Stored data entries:
——————————

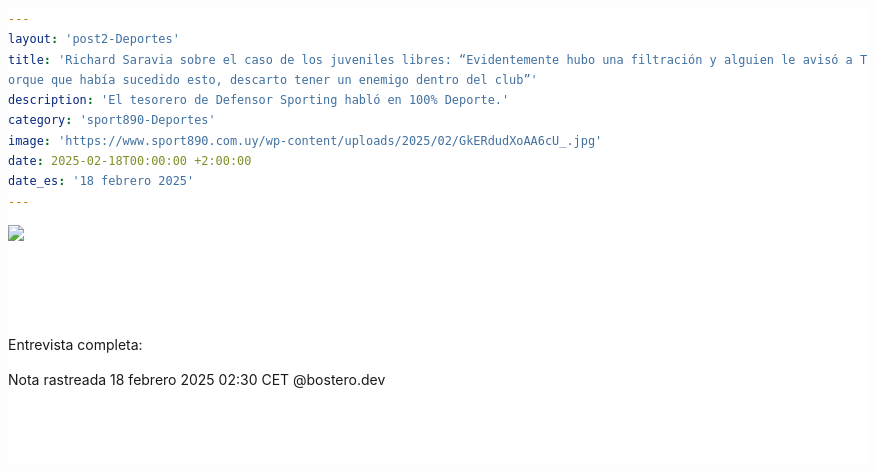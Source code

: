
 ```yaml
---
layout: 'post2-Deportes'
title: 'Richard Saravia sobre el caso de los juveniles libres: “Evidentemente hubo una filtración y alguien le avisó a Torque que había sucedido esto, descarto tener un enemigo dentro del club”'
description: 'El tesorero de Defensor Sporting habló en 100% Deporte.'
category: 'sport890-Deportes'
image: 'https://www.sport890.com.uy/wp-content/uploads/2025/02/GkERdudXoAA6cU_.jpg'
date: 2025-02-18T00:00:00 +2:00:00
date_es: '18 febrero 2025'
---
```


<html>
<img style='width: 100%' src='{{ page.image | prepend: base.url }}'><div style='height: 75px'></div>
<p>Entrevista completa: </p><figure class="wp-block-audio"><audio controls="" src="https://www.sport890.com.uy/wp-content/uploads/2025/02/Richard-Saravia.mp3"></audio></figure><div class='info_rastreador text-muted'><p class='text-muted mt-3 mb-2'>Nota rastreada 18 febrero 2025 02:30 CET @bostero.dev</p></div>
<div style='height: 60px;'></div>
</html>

——————————

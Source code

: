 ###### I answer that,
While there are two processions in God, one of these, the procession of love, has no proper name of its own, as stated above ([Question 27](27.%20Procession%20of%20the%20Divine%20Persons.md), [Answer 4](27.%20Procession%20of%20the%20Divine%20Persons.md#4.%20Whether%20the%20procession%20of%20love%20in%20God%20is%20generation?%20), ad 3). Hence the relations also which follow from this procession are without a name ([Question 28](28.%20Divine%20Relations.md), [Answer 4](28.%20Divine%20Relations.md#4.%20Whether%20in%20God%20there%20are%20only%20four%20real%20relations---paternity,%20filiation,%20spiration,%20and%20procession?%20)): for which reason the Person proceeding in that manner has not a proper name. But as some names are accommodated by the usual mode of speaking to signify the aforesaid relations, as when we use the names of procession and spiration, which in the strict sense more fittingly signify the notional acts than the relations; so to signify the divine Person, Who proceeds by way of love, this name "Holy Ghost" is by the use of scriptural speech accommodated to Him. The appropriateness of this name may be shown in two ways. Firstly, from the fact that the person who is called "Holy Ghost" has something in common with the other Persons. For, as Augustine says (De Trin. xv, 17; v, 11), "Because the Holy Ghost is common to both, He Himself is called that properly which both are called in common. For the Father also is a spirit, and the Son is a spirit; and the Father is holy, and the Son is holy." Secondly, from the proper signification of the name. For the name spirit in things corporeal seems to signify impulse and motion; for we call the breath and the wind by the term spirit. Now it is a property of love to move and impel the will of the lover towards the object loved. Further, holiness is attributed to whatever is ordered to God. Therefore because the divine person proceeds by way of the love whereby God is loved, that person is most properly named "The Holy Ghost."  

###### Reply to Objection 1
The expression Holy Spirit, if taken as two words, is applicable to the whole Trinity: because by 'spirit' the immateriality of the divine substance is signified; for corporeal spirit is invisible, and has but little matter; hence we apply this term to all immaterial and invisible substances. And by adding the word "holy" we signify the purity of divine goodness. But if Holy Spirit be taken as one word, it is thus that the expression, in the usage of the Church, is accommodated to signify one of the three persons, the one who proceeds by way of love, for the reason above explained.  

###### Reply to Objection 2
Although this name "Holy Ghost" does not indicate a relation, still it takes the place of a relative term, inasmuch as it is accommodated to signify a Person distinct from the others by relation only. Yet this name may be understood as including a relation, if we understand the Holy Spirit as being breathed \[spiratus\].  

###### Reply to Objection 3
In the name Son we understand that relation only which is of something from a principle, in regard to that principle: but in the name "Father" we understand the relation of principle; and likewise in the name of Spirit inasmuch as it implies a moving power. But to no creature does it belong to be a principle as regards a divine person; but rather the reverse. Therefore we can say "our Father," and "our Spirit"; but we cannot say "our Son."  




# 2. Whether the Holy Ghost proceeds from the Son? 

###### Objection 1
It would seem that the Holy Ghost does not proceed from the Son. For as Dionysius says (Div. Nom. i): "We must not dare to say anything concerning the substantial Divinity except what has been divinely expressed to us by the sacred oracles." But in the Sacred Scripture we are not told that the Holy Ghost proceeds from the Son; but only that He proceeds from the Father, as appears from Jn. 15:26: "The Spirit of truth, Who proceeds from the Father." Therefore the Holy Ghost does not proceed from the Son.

——————————

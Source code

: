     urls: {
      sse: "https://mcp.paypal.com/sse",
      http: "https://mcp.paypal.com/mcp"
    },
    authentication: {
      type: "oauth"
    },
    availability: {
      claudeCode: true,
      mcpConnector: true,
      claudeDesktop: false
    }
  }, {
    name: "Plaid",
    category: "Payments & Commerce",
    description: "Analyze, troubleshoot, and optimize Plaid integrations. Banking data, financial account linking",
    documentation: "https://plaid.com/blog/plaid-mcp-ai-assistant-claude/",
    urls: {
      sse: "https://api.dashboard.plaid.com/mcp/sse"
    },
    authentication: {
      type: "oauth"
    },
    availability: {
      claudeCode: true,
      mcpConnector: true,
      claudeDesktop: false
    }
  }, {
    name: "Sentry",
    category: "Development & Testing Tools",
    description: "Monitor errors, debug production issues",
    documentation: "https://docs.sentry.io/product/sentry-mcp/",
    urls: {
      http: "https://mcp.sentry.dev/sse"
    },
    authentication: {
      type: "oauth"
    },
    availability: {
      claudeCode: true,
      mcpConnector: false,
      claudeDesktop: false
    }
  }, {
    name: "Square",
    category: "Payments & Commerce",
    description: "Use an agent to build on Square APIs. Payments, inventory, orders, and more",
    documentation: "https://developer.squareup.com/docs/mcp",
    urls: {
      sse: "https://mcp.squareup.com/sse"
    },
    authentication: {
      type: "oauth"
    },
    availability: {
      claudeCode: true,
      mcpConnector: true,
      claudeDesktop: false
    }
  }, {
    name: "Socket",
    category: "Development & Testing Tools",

——————————

▶ Instructions to follow:
"understand" is the string to look for; please copy every line of the records above where it appears.

▶ Response to this task:
Although this name "Holy Ghost" does not indicate a relation, still it takes the place of a relative term, inasmuch as it is accommodated to signify a Person distinct from the others by relation only. Yet this name may be understood as including a relation, if we understand the Holy Spirit as being breathed \[spiratus\].  
In the name Son we understand that relation only which is of something from a principle, in regard to that principle: but in the name "Father" we understand the relation of principle; and likewise in the name of Spirit inasmuch as it implies a moving power. But to no creature does it belong to be a principle as regards a divine person; but rather the reverse. Therefore we can say "our Father," and "our Spirit"; but we cannot say "our Son."  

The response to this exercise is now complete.